“ A noi piaceva andare in montagna. Per spiegare cosa si prova bisognerebbe forse essere pittori, per dipingere non solo quello che vedi ma anche quello che senti. Noi alpinisti abbiamo il male che sentiamo le cose e non sappiamo esprimerle. Quindi, non è possibile dire cosa si sente nell’andare in montagna. Alla gente chiediamo solo di immaginare. C’è tutta una serie di piccole soddisfazioni che possono essere quelle di vedere uno scorcio di montagna che non si è mai visto, il colore della parete.
E poi vuoi sempre arrivare in cima, per vedere”
(Rocco Belingheri, alpinista di Colere)
Per chi vive qui è l’orizzonte. Presenza costante, specchio del tempo, imponente e dolce, mai uguale a se stessa ma incantevole dovunque la si guardi. Chiamata la Regina. Forse, semplicemente, casa.
Una variante naturale del gotico fiorito, fra guglie e pinnacoli dolomitici. Raggiungibile da Schilpario e da Azzone. Ai suoi piedi veglia una sfinge, la Corna Busa.
Sulla dolcissima conca dei Campelli si staglia questa torre dolomitica che rappresenta una delle cime più eleganti del territorio al confine fra la Val di Scalve e la Valle Camonica. Fra le vie di arrampicata, anche quella tracciata da Riccardo Cassin.
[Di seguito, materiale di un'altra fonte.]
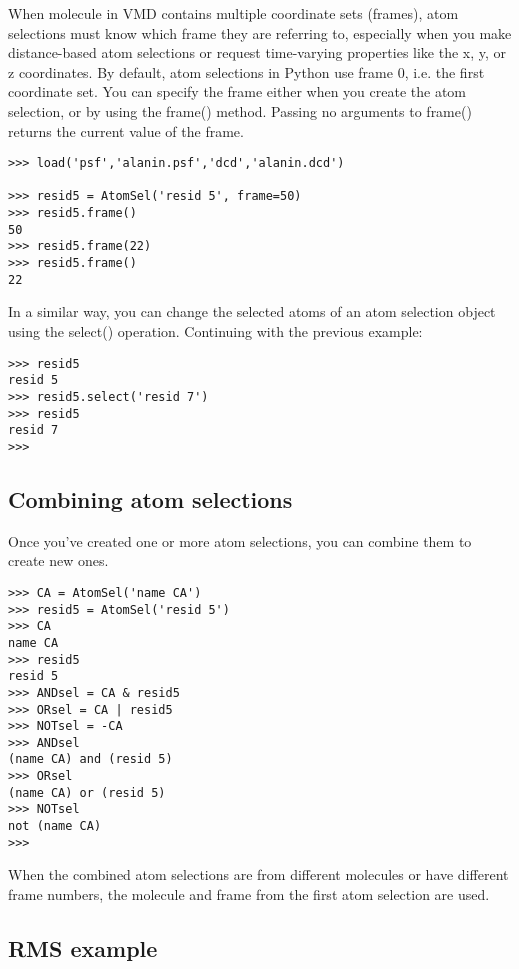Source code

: When molecule in VMD contains multiple coordinate sets (frames), atom 
selections must know which frame they are referring to, especially when
you make distance-based atom selections or request time-varying properties
like the x, y, or z coordinates.  By default, atom selections in Python 
use frame 0, i.e. the first coordinate set.  You can specify the frame 
either when you create the atom selection, or by using the frame() method.
Passing no arguments to frame() returns the current value of the frame.

\begin{verbatim}
>>> load('psf','alanin.psf','dcd','alanin.dcd')

>>> resid5 = AtomSel('resid 5', frame=50)
>>> resid5.frame()
50
>>> resid5.frame(22)
>>> resid5.frame()
22
\end{verbatim}

In a similar way, you can change the selected atoms of an atom selection object
using the select() operation.  Continuing with the previous example:

\begin{verbatim}
>>> resid5
resid 5
>>> resid5.select('resid 7')
>>> resid5
resid 7
>>>
\end{verbatim}

\subsection{Combining atom selections}

Once you've created one or more atom selections, you can combine them to
create new ones.  

\begin{verbatim}
>>> CA = AtomSel('name CA')
>>> resid5 = AtomSel('resid 5')
>>> CA
name CA
>>> resid5
resid 5
>>> ANDsel = CA & resid5
>>> ORsel = CA | resid5
>>> NOTsel = -CA
>>> ANDsel
(name CA) and (resid 5)
>>> ORsel
(name CA) or (resid 5)
>>> NOTsel
not (name CA)
>>> 
\end{verbatim}

When the combined atom selections are from different
molecules or have different frame numbers, the molecule and frame from the
first atom selection are used.

\subsection{RMS example}

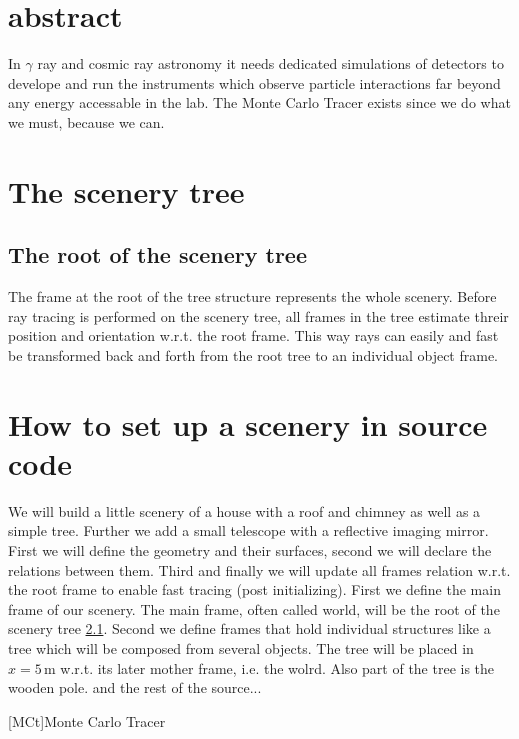\documentclass[11pt,a4paper,oneside,titlepage]{book}
\begin{document}
\chapter{abstract}
%
In $\gamma$ ray and cosmic ray astronomy it needs dedicated simulations of detectors to develope and run the instruments which observe particle interactions far beyond any energy accessable in the lab.
%
The Monte Carlo Tracer exists since we do what we must, because we can.
\chapter{The scenery tree}
\blindtext[2]
\section{The root of the scenery tree}
\label{SubSecRootFrame}
The frame at the root of the tree structure represents the whole scenery.
%
Before ray tracing is performed on the scenery tree, all frames in the tree estimate threir position and orientation w.r.t. the root frame.
%
This way rays can easily and fast be transformed back and forth from the root tree to an individual object frame.
\chapter{How to set up a scenery in source code}
%
We will build a little scenery of a house with a roof and chimney as well as a simple tree. Further we add a small telescope with a reflective imaging mirror.
%
First we will define the geometry and their surfaces, second we will declare the relations between them. Third and finally we will update all frames relation w.r.t. the root frame to enable fast tracing (post initializing).
% 
%
First we define the main frame of our scenery. The main frame, often called world, will be the root of the scenery tree \ref{SubSecRootFrame}. 
%
%
Second we define frames that hold individual structures like a tree which will be composed from several objects. The tree will be placed in $x=5\,$m w.r.t. its later mother frame, i.e. the wolrd. 
%
Also part of the tree is the wooden pole.
and the rest of the source...

\renewcommand{\bibname}{References}

  
\addcontentsline{toc}{chapter}{\bibname}
%
\begin{acronym}
    [MCt]{Monte Carlo Tracer}
\end{acronym}
\end{document}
È la cima più alta della Valle di Scalve. Custode fino ad alcuni anni fa del ghiacciaio più grande della bergamasca, il Trobio, teatro di una leggendaria gara di sci che vide trionfare per due volte il grande Zeno Colò.
Poste al crocevia delle valli del Gleno, del Tino e del Vò, le due montagne si impongono alla vista proprio nel cuore della Valle di Scalve.